==== Data section

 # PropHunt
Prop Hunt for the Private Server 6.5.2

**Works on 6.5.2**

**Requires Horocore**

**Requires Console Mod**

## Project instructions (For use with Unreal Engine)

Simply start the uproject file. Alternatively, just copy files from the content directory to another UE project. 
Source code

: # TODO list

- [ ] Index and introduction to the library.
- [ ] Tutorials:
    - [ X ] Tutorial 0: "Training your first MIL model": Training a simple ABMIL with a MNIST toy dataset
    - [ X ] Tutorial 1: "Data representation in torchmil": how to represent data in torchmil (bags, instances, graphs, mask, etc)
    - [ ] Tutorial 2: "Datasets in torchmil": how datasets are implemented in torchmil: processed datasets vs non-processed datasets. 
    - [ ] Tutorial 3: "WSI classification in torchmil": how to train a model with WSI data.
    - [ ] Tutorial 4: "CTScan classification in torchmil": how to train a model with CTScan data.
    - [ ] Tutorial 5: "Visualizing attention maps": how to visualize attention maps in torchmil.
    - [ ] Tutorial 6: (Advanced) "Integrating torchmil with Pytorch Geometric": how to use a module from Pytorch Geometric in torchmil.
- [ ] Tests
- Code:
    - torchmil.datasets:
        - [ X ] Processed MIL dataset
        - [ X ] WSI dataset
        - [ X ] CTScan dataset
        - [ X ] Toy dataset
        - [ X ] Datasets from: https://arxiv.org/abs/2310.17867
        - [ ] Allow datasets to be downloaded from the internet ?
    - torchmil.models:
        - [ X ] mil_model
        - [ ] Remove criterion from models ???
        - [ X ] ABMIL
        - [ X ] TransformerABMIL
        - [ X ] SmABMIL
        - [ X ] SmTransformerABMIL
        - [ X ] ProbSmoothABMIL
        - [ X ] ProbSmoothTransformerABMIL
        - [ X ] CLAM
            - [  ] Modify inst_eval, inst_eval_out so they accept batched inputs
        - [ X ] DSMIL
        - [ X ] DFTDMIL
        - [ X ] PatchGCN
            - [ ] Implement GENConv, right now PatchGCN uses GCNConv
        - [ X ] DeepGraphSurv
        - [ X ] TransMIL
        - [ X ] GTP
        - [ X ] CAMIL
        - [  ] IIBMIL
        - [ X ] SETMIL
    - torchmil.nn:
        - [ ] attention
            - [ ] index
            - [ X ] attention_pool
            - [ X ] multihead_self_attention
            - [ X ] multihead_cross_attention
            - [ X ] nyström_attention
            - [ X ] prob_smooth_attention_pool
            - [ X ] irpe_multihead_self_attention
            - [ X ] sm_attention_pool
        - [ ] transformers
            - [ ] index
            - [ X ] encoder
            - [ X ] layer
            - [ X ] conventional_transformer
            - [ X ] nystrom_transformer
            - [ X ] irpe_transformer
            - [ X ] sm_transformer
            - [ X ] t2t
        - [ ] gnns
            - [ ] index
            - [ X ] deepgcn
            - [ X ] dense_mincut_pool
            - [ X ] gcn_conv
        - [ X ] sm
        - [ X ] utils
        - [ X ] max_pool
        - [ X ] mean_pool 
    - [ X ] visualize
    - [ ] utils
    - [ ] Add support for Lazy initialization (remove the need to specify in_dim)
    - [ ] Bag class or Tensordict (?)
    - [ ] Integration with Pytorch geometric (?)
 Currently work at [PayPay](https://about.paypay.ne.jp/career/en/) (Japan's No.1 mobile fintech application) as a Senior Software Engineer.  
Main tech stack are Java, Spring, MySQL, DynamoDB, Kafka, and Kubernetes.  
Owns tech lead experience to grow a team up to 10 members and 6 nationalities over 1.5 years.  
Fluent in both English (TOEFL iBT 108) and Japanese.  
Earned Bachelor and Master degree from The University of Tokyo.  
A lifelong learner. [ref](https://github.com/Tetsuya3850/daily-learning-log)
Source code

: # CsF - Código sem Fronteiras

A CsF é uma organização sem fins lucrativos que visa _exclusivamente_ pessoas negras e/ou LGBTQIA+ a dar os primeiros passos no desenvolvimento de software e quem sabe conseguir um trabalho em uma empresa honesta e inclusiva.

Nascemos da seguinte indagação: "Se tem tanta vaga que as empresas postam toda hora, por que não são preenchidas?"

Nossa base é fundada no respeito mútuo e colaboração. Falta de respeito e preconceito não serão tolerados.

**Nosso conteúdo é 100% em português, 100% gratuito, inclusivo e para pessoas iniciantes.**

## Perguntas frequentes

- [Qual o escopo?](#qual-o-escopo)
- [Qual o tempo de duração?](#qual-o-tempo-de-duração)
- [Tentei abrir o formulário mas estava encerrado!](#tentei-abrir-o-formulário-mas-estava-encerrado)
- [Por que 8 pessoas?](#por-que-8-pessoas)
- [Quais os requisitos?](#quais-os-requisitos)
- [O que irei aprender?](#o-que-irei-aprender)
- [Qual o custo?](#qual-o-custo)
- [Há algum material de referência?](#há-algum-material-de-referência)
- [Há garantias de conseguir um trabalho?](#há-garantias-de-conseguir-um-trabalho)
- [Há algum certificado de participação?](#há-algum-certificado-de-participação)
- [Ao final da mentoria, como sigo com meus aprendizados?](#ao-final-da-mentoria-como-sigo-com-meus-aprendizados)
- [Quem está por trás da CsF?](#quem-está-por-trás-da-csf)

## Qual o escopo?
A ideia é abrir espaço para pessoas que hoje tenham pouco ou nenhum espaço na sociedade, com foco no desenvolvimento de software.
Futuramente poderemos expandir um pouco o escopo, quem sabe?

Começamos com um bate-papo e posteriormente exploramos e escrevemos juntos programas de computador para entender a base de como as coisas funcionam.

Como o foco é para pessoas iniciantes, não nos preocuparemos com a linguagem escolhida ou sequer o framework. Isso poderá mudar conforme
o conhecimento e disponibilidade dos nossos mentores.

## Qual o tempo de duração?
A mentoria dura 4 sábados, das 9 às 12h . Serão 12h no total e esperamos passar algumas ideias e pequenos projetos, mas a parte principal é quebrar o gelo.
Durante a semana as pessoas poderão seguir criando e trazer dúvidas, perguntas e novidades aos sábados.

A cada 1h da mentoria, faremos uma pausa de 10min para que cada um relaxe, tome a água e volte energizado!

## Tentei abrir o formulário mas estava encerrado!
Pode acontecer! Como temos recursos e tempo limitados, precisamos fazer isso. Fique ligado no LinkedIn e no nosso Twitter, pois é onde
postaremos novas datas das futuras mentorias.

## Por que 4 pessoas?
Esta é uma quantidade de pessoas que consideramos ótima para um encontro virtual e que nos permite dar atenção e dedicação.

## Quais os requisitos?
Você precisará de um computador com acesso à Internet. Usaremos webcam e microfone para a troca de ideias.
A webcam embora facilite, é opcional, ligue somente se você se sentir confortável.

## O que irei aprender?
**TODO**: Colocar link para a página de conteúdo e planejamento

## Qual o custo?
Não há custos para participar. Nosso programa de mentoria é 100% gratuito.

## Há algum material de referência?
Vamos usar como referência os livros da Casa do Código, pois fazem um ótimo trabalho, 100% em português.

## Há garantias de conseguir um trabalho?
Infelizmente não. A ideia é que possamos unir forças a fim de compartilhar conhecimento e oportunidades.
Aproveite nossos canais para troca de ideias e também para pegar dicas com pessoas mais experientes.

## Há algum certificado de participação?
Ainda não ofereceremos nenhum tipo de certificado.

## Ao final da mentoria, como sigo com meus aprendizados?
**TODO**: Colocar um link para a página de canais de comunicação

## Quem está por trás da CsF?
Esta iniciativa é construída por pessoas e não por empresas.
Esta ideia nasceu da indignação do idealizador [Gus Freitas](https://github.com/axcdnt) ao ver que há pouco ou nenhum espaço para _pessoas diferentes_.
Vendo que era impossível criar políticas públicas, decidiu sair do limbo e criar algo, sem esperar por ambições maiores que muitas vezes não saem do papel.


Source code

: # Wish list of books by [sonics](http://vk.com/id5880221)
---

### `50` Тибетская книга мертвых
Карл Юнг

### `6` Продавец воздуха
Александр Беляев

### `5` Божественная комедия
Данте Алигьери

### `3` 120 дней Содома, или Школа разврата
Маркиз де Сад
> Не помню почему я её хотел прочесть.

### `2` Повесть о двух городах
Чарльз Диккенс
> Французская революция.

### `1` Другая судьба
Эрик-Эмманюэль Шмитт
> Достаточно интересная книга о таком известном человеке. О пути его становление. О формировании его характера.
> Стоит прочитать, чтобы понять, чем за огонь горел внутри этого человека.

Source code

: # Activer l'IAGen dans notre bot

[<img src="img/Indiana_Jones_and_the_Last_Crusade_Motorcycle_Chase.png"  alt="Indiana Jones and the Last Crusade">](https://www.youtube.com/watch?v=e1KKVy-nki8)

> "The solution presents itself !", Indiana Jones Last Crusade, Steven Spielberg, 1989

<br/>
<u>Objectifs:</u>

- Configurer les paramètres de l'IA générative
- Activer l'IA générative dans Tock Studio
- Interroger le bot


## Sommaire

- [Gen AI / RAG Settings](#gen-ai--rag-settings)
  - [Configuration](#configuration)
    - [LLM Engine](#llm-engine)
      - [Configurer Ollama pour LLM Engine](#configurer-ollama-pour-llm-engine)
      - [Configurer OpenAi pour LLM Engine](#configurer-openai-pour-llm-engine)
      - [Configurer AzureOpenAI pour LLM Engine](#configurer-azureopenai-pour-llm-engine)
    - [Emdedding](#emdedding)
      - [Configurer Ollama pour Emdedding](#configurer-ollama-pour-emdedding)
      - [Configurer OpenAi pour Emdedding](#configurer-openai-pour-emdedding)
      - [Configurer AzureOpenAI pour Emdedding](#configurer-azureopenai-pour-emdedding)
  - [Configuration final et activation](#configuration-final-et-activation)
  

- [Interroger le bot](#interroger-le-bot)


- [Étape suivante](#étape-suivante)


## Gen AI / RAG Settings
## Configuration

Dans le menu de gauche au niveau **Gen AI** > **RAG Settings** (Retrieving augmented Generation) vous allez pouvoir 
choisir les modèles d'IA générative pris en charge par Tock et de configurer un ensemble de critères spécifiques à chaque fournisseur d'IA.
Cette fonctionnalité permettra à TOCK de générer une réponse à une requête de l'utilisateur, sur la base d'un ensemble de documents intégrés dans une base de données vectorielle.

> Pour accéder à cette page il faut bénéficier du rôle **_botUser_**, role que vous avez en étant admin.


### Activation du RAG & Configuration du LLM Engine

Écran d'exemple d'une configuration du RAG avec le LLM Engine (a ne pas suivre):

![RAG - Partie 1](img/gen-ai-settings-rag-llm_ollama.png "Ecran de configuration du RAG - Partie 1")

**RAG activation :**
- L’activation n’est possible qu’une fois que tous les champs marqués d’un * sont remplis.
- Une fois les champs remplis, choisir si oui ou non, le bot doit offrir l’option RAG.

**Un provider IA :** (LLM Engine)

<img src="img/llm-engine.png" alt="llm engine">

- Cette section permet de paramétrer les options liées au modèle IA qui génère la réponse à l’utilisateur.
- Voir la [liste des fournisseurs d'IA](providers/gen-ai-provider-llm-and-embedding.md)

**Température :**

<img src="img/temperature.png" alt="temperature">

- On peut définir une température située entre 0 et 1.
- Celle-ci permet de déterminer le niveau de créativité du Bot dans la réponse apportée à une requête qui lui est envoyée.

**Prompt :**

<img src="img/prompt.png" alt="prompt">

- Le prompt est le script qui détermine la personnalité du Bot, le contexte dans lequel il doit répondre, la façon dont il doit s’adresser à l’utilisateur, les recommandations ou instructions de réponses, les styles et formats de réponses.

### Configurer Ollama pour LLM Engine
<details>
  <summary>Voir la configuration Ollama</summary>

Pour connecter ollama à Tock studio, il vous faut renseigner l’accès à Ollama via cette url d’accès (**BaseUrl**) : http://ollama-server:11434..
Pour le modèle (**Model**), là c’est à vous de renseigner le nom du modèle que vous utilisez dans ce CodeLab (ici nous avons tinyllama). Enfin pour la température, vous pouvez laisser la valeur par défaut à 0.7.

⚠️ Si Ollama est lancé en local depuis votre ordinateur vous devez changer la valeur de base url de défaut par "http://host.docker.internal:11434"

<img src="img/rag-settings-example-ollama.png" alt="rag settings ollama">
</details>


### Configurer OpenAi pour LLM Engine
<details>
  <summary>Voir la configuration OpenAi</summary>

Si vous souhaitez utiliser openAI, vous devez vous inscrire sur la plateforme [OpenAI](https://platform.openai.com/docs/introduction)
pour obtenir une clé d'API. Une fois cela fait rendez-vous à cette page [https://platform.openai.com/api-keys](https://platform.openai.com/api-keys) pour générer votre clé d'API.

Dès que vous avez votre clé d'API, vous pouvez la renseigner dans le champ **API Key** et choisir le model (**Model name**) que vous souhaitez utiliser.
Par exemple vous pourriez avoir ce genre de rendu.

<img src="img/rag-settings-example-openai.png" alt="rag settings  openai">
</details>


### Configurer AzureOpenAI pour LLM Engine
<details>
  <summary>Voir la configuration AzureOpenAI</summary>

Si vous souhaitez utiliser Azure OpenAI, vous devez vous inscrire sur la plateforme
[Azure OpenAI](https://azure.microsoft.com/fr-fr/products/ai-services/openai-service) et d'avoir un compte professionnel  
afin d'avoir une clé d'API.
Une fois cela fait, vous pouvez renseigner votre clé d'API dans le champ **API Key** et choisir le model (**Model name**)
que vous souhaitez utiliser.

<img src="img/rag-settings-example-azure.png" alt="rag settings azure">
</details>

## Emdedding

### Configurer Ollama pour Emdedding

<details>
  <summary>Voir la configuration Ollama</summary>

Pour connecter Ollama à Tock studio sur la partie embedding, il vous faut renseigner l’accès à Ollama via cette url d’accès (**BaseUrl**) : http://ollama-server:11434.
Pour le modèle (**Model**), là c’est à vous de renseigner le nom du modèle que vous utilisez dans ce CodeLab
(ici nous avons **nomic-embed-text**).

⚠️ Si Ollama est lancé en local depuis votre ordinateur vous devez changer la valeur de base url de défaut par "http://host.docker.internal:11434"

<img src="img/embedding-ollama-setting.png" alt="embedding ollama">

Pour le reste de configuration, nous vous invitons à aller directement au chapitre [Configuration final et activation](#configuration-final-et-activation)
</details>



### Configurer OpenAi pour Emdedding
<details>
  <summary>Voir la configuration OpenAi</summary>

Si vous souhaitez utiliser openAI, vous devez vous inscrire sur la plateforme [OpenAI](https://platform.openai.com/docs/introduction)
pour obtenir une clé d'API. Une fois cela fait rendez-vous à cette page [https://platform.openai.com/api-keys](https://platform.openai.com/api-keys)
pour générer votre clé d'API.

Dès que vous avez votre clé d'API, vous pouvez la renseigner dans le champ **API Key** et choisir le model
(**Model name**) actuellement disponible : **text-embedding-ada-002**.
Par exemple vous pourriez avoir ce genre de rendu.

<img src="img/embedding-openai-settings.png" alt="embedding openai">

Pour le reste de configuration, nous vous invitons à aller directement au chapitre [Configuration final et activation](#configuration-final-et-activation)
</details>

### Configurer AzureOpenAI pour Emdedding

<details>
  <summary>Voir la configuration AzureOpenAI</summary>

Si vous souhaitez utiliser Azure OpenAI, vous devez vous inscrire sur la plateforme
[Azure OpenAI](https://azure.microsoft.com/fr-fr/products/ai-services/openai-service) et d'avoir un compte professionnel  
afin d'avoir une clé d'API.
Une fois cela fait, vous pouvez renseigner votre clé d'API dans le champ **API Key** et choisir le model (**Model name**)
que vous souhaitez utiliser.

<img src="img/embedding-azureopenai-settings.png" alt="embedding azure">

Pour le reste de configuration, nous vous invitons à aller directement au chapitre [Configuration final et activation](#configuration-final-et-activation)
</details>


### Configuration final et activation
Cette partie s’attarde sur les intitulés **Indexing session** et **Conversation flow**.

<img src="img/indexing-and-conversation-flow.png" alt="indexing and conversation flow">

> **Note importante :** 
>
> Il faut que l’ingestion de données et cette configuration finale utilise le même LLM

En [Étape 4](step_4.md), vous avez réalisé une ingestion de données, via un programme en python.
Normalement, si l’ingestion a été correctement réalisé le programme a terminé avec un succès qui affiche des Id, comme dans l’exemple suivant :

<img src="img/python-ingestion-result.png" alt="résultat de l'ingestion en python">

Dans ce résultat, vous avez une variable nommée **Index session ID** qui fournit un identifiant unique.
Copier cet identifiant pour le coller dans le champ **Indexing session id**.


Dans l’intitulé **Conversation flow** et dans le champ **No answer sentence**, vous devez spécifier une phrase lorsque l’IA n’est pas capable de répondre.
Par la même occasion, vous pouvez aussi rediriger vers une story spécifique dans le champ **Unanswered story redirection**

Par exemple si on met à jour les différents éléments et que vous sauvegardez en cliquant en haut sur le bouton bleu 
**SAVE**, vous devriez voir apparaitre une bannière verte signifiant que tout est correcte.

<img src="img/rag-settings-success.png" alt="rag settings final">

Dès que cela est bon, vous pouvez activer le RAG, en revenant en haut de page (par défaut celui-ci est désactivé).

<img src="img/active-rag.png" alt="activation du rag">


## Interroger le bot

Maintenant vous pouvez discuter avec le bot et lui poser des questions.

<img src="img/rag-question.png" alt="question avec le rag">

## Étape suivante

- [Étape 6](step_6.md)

========

The problem: Your answer should be the lines of the records that hold the string "obtenir".

Solution:
pour obtenir une clé d'API. Une fois cela fait rendez-vous à cette page [https://platform.openai.com/api-keys](https://platform.openai.com/api-keys) pour générer votre clé d'API.
pour obtenir une clé d'API. Une fois cela fait rendez-vous à cette page [https://platform.openai.com/api-keys](https://platform.openai.com/api-keys)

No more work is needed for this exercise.